Well, if you're a seasoned Ruby user you'll know why -- there's not much else (that I'm accustomed to) that's suited to the kind of rapid development/iterability I needed to get this thing done on time. My primary concerns throughout were a) to be able to complete the implementation with enough time left over to write up my results and prepare my in-class presentation, and 2) see concern a) above. Sure, Java's static typing or Scala's functional orientation might have given me some (nominally) safer code, but here, speed of development was of the essence. Advantage: Ruby.

The actual project? It's an implementation of an algorithm due to Hermann Stamm-Wilbrandt of the University of Bonn (Google is your friend...) to draw a maximal planar graph in linear time.
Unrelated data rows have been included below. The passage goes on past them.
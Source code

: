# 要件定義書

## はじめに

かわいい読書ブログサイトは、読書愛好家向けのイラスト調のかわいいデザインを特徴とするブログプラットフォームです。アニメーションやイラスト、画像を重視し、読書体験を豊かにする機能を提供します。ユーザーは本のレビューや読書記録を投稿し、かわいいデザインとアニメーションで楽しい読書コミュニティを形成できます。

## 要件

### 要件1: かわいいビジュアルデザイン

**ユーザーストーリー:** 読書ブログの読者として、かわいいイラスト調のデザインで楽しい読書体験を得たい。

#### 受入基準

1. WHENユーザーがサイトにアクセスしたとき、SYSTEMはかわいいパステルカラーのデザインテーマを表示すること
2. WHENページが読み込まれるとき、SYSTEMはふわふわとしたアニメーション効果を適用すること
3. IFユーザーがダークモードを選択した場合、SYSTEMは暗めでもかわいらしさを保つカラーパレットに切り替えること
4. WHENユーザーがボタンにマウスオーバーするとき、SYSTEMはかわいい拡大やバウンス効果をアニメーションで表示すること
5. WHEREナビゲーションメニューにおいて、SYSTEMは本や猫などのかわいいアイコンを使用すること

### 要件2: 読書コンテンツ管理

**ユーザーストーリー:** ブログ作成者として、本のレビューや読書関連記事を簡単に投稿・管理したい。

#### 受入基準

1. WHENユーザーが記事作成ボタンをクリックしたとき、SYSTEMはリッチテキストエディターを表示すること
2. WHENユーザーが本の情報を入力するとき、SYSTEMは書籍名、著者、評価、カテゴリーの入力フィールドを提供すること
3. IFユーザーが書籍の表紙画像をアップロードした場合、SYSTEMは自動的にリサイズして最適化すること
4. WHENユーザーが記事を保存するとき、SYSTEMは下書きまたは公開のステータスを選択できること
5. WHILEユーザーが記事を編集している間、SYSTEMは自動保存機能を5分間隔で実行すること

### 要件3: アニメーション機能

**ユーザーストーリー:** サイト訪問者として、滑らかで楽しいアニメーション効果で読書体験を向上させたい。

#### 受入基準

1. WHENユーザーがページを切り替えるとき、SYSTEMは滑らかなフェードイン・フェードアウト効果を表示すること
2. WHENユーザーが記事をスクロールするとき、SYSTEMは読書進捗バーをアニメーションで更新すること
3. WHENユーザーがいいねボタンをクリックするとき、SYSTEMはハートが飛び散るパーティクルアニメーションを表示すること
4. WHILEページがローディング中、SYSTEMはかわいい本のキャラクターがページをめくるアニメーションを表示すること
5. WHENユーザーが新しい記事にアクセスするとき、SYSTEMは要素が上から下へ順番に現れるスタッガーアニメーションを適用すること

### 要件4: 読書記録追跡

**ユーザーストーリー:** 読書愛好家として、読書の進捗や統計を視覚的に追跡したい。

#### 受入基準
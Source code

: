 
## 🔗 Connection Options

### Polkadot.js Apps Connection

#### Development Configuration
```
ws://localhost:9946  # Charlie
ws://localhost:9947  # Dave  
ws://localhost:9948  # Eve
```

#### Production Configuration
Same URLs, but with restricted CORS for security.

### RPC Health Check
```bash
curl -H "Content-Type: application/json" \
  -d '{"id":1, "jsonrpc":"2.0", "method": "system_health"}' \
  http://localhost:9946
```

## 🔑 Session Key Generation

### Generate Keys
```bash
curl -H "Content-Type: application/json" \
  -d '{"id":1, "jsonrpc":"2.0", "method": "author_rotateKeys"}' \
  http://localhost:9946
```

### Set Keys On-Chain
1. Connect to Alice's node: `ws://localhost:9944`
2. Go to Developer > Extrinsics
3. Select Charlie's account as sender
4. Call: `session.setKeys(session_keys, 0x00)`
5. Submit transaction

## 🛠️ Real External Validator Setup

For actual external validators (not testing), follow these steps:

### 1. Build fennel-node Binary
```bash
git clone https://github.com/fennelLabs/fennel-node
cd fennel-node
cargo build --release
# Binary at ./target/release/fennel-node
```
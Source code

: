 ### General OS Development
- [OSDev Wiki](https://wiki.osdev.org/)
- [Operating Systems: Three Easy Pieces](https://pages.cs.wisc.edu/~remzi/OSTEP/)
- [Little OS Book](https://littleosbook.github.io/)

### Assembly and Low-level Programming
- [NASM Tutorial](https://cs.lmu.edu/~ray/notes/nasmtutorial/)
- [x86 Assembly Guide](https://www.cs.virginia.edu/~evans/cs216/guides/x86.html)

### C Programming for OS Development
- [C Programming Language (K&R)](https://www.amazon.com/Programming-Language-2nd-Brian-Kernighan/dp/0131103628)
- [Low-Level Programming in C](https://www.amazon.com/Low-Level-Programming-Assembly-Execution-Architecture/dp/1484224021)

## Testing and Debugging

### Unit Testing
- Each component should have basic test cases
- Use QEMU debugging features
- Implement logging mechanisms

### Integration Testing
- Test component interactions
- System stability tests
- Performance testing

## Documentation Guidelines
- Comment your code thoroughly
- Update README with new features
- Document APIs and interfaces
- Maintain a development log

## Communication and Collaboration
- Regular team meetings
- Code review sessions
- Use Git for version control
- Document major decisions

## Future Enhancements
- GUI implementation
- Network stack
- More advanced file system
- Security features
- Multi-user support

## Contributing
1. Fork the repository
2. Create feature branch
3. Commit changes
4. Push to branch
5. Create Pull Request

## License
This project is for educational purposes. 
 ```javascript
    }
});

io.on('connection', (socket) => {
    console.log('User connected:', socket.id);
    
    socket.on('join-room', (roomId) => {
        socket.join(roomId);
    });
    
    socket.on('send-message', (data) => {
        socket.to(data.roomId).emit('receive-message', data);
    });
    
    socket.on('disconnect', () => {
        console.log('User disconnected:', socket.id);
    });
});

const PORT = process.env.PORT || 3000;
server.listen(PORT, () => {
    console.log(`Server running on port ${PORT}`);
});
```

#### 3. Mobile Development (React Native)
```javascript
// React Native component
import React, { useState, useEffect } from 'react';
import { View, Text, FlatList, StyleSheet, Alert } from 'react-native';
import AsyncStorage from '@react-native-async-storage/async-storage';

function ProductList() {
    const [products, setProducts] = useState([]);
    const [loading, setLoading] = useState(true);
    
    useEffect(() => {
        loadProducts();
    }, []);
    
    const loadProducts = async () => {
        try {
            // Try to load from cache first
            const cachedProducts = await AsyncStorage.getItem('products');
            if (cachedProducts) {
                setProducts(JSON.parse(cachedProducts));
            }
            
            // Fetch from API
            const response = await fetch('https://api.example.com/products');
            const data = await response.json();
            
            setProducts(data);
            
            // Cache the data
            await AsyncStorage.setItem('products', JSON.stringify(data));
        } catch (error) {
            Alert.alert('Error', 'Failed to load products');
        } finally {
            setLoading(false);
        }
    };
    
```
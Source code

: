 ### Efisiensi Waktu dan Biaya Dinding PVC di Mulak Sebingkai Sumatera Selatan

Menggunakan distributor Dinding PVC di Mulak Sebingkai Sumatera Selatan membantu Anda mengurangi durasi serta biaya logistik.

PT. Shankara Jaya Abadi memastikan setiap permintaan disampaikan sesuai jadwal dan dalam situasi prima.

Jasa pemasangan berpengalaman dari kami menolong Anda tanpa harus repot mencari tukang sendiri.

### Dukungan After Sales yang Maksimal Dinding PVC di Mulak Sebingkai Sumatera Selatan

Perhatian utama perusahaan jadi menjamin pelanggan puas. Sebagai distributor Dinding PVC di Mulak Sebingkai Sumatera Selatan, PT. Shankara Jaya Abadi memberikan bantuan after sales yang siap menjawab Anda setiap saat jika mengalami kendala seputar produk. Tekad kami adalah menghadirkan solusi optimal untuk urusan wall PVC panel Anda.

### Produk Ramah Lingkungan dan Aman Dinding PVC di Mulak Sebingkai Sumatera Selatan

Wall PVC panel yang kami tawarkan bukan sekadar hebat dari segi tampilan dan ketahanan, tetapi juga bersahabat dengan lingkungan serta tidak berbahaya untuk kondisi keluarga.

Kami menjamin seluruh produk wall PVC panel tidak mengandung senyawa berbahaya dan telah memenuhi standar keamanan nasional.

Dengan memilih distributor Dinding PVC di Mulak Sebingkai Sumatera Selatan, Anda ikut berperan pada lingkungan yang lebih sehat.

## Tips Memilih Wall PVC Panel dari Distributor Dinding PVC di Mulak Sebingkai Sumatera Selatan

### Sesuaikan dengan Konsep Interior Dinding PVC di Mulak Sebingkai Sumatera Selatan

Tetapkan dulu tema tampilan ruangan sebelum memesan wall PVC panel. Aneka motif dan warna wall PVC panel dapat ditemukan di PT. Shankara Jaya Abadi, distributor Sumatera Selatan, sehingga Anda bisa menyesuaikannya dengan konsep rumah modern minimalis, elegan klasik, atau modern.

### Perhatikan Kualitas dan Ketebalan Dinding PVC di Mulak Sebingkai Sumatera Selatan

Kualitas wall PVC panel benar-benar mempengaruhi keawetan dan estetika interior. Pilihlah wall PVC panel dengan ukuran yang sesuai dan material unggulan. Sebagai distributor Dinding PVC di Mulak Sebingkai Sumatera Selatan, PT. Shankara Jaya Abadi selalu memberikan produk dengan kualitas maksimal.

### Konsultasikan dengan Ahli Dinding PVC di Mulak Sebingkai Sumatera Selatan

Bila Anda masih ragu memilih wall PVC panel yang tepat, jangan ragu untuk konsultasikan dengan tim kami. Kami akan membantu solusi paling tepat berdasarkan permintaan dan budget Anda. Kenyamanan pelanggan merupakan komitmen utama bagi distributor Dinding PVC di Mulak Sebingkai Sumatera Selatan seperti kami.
Actually, the intent of the core algorithm is to "embed", not "draw" the graph; although I also implemented an optional enhancement to assign x-y coordinates to the vertices of the embedded graph for drawing purposes. Using Ruby, I was able to implement the entire project in less than 500 lines -- including blank lines, comments, debug, and other cruft -- of gloriously unoptimized, un-statically-typed, un-refactored, un-IDE'd-to-within-an-inch-of-its-life Ruby code.

I shudder to think what the LOC count would have been for Java.

Even in Ruby, the bulk of the code was either utilitarian in nature (e.g., a Line class and a Triangle class to help with the geometry of deciding where vertices should lie in the plane; some vector math for seeing if two points are on the same side of a line), or was wrapped up in simple one-to-two-liner convenience methods to support the main objective. This stuff accounted for about 120 lines. And the <500 lines of code also includes my from-scratch graph data structure (typically of the adjacency list variety), along with about 35 lines of code to emit the output in displayable format. The guts of the actual implementation of Stamm-Wilbrandt's embedding algorithm took about 130 lines of Ruby code (including blanks and comments), plus another 70 or so to handle a complicated special case of the optional x-y coordinate assignment.

My only regret is that I don't know Python well enough to have done the entire implementation in that language. I say that primarily because I used the totally awesome NodeBox as my drawing solution. NodeBox is written using PyObjC (Mac only -- sorry Windows/*n[i|u]x users!), and uses Python as its scripting language. My Ruby implementation actually emits a Python script which I then open with NodeBox to draw the final graph. If it were implemented in Python, then it could just be a NodeBox library.

The Good News: Now I have an excellent excuse to learn Python...